*** Opening of Available data ***

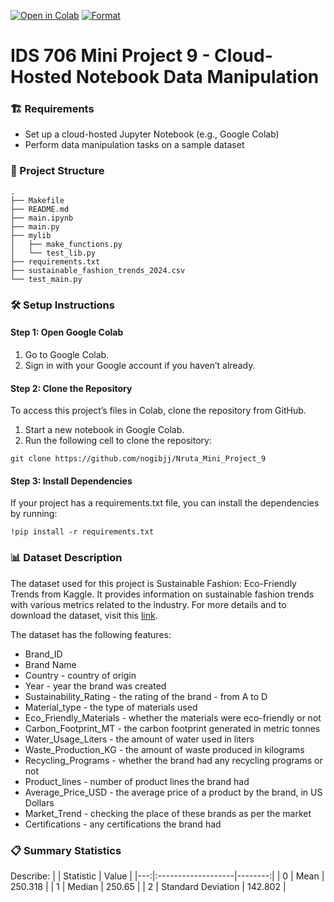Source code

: [![Open in Colab](https://colab.research.google.com/assets/colab-badge.svg)](https:colab.research.google.com/github/nogibjj/Nruta_Mini_Project_9/blob/main/main.ipynb)
[![Format](https://github.com/nogibjj/Nruta_Mini_Project_9/actions/workflows/cicd.yml/badge.svg)](https://github.com/nogibjj/Nruta_Mini_Project_9/actions/workflows/cicd.yml)

# IDS 706 Mini Project 9 - Cloud-Hosted Notebook Data Manipulation

### 🏗️ Requirements
- Set up a cloud-hosted Jupyter Notebook (e.g., Google Colab)
- Perform data manipulation tasks on a sample dataset

### 📂 Project Structure

```
.
├── Makefile
├── README.md
├── main.ipynb
├── main.py
├── mylib
│   ├── make_functions.py
│   └── test_lib.py
├── requirements.txt
├── sustainable_fashion_trends_2024.csv
└── test_main.py
```

### 🛠️ Setup Instructions
#### Step 1: Open Google Colab
1. Go to Google Colab.
2. Sign in with your Google account if you haven’t already.

#### Step 2: Clone the Repository
To access this project’s files in Colab, clone the repository from GitHub.
1. Start a new notebook in Google Colab.
2. Run the following cell to clone the repository:
```
git clone https://github.com/nogibjj/Nruta_Mini_Project_9
```

#### Step 3: Install Dependencies
If your project has a requirements.txt file, you can install the dependencies by running:
```
!pip install -r requirements.txt
```


### 📊 Dataset Description
The dataset used for this project is Sustainable Fashion: Eco-Friendly Trends from Kaggle. It provides information on sustainable fashion trends with various metrics related to the industry. For more details and to download the dataset, visit this [link](https://www.kaggle.com/datasets/waqi786/sustainable-fashion-eco-friendly-trends).

The dataset has the following features:
- Brand_ID
- Brand Name
- Country - country of origin
- Year - year the brand was created
- Sustainability_Rating - the rating of the brand - from A to D
- Material_type - the type of materials used
- Eco_Friendly_Materials - whether the materials were eco-friendly or not
- Carbon_Footprint_MT - the carbon footprint generated in metric tonnes
- Water_Usage_Liters - the amount of water used in liters
- Waste_Production_KG - the amount of waste produced in kilograms
- Recycling_Programs - whether the brand had any recycling programs or not
- Product_lines - number of product lines the brand had
- Average_Price_USD - the average price of a product by the brand, in US Dollars
- Market_Trend - checking the place of these brands as per the market
- Certifications - any certifications the brand had

### 📋 Summary Statistics 

Describe:
|    | Statistic          |   Value |
|---:|:-------------------|--------:|
|  0 | Mean               | 250.318 |
|  1 | Median             | 250.65  |
|  2 | Standard Deviation | 142.802 |

###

*** Close of Available data ***

## Work to be completed
Pictures stay out, and every line of the records is transcribed exactly.

## Written reply
Source code

: [![Open in Colab](https://colab.research.google.com/assets/colab-badge.svg)](https:colab.research.google.com/github/nogibjj/Nruta_Mini_Project_9/blob/main/main.ipynb)
[![Format](https://github.com/nogibjj/Nruta_Mini_Project_9/actions/workflows/cicd.yml/badge.svg)](https://github.com/nogibjj/Nruta_Mini_Project_9/actions/workflows/cicd.yml)

# IDS 706 Mini Project 9 - Cloud-Hosted Notebook Data Manipulation

### 🏗️ Requirements
- Set up a cloud-hosted Jupyter Notebook (e.g., Google Colab)
- Perform data manipulation tasks on a sample dataset

### 📂 Project Structure

```
.
├── Makefile
├── README.md
├── main.ipynb
├── main.py
├── mylib
│   ├── make_functions.py
│   └── test_lib.py
├── requirements.txt
├── sustainable_fashion_trends_2024.csv
└── test_main.py
```

### 🛠️ Setup Instructions
#### Step 1: Open Google Colab
1. Go to Google Colab.
2. Sign in with your Google account if you haven’t already.

#### Step 2: Clone the Repository
To access this project’s files in Colab, clone the repository from GitHub.
1. Start a new notebook in Google Colab.
2. Run the following cell to clone the repository:
```
git clone https://github.com/nogibjj/Nruta_Mini_Project_9
```

#### Step 3: Install Dependencies
If your project has a requirements.txt file, you can install the dependencies by running:
```
!pip install -r requirements.txt
```


### 📊 Dataset Description
The dataset used for this project is Sustainable Fashion: Eco-Friendly Trends from Kaggle. It provides information on sustainable fashion trends with various metrics related to the industry. For more details and to download the dataset, visit this [link](https://www.kaggle.com/datasets/waqi786/sustainable-fashion-eco-friendly-trends).

The dataset has the following features:
- Brand_ID
- Brand Name
- Country - country of origin
- Year - year the brand was created
- Sustainability_Rating - the rating of the brand - from A to D
- Material_type - the type of materials used
- Eco_Friendly_Materials - whether the materials were eco-friendly or not
- Carbon_Footprint_MT - the carbon footprint generated in metric tonnes
- Water_Usage_Liters - the amount of water used in liters
- Waste_Production_KG - the amount of waste produced in kilograms
- Recycling_Programs - whether the brand had any recycling programs or not
- Product_lines - number of product lines the brand had
- Average_Price_USD - the average price of a product by the brand, in US Dollars
- Market_Trend - checking the place of these brands as per the market
- Certifications - any certifications the brand had

### 📋 Summary Statistics 

Describe:
|    | Statistic          |   Value |
|---:|:-------------------|--------:|
|  0 | Mean               | 250.318 |
|  1 | Median             | 250.65  |
|  2 | Standard Deviation | 142.802 |

###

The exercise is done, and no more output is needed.